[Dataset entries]
[Start of section]

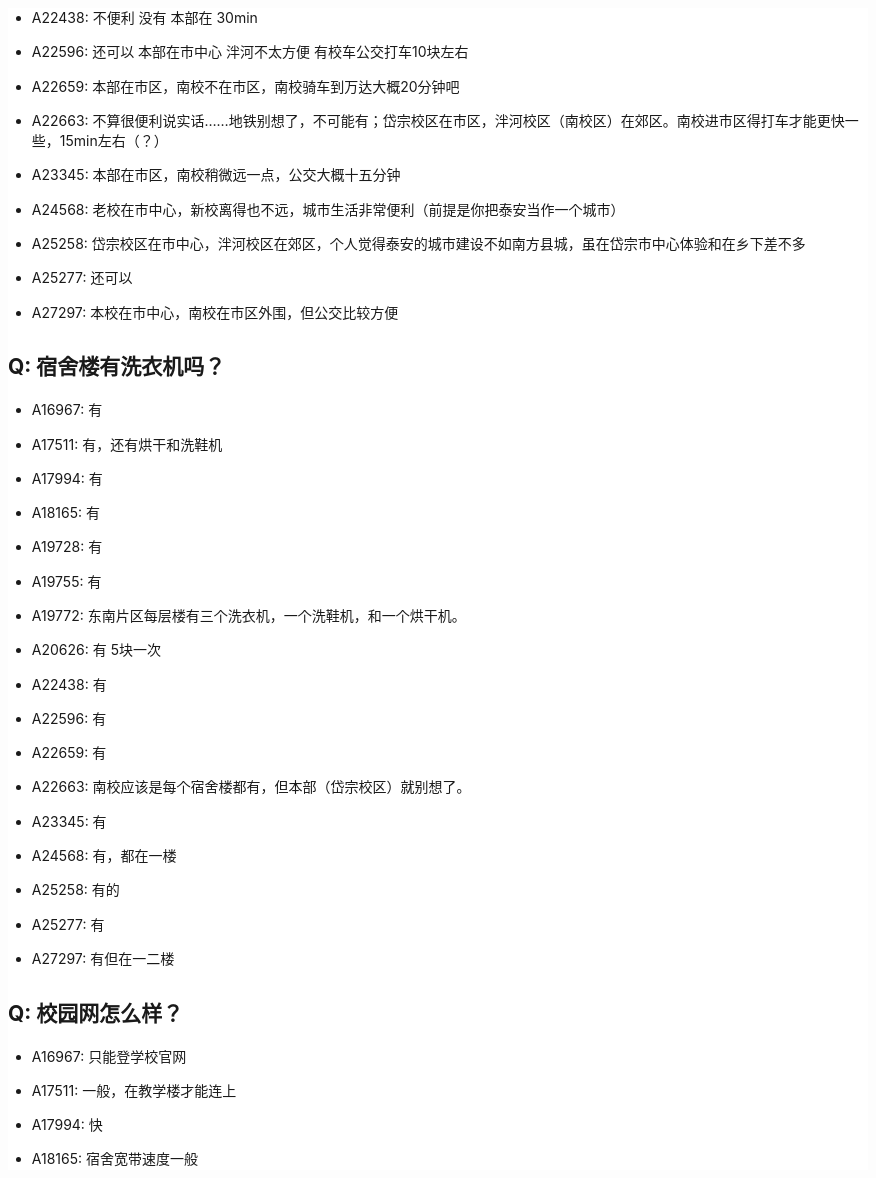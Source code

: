 - A22438: 不便利 没有 本部在 30min

- A22596: 还可以 本部在市中心 泮河不太方便 有校车公交打车10块左右

- A22659: 本部在市区，南校不在市区，南校骑车到万达大概20分钟吧

- A22663: 不算很便利说实话……地铁别想了，不可能有；岱宗校区在市区，泮河校区（南校区）在郊区。南校进市区得打车才能更快一些，15min左右（？）

- A23345: 本部在市区，南校稍微远一点，公交大概十五分钟

- A24568: 老校在市中心，新校离得也不远，城市生活非常便利（前提是你把泰安当作一个城市）

- A25258: 岱宗校区在市中心，泮河校区在郊区，个人觉得泰安的城市建设不如南方县城，虽在岱宗市中心体验和在乡下差不多

- A25277: 还可以

- A27297: 本校在市中心，南校在市区外围，但公交比较方便

## Q: 宿舍楼有洗衣机吗？

- A16967: 有

- A17511: 有，还有烘干和洗鞋机

- A17994: 有

- A18165: 有

- A19728: 有

- A19755: 有

- A19772: 东南片区每层楼有三个洗衣机，一个洗鞋机，和一个烘干机。

- A20626: 有 5块一次

- A22438: 有

- A22596: 有

- A22659: 有

- A22663: 南校应该是每个宿舍楼都有，但本部（岱宗校区）就别想了。

- A23345: 有

- A24568: 有，都在一楼

- A25258: 有的

- A25277: 有

- A27297: 有但在一二楼

## Q: 校园网怎么样？

- A16967: 只能登学校官网

- A17511: 一般，在教学楼才能连上

- A17994: 快

- A18165: 宿舍宽带速度一般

[End of section]

The required output is every line of the data above, set down exactly and stripped of pictures.

Source code

: - A22438: 不便利 没有 本部在 30min

- A22596: 还可以 本部在市中心 泮河不太方便 有校车公交打车10块左右

- A22659: 本部在市区，南校不在市区，南校骑车到万达大概20分钟吧

- A22663: 不算很便利说实话……地铁别想了，不可能有；岱宗校区在市区，泮河校区（南校区）在郊区。南校进市区得打车才能更快一些，15min左右（？）

- A23345: 本部在市区，南校稍微远一点，公交大概十五分钟

- A24568: 老校在市中心，新校离得也不远，城市生活非常便利（前提是你把泰安当作一个城市）

- A25258: 岱宗校区在市中心，泮河校区在郊区，个人觉得泰安的城市建设不如南方县城，虽在岱宗市中心体验和在乡下差不多

- A25277: 还可以

- A27297: 本校在市中心，南校在市区外围，但公交比较方便

## Q: 宿舍楼有洗衣机吗？

- A16967: 有

- A17511: 有，还有烘干和洗鞋机

- A17994: 有

- A18165: 有

- A19728: 有

- A19755: 有

- A19772: 东南片区每层楼有三个洗衣机，一个洗鞋机，和一个烘干机。

- A20626: 有 5块一次

- A22438: 有

- A22596: 有

- A22659: 有

- A22663: 南校应该是每个宿舍楼都有，但本部（岱宗校区）就别想了。

- A23345: 有

- A24568: 有，都在一楼

- A25258: 有的

- A25277: 有

- A27297: 有但在一二楼

## Q: 校园网怎么样？

- A16967: 只能登学校官网

- A17511: 一般，在教学楼才能连上

- A17994: 快

- A18165: 宿舍宽带速度一般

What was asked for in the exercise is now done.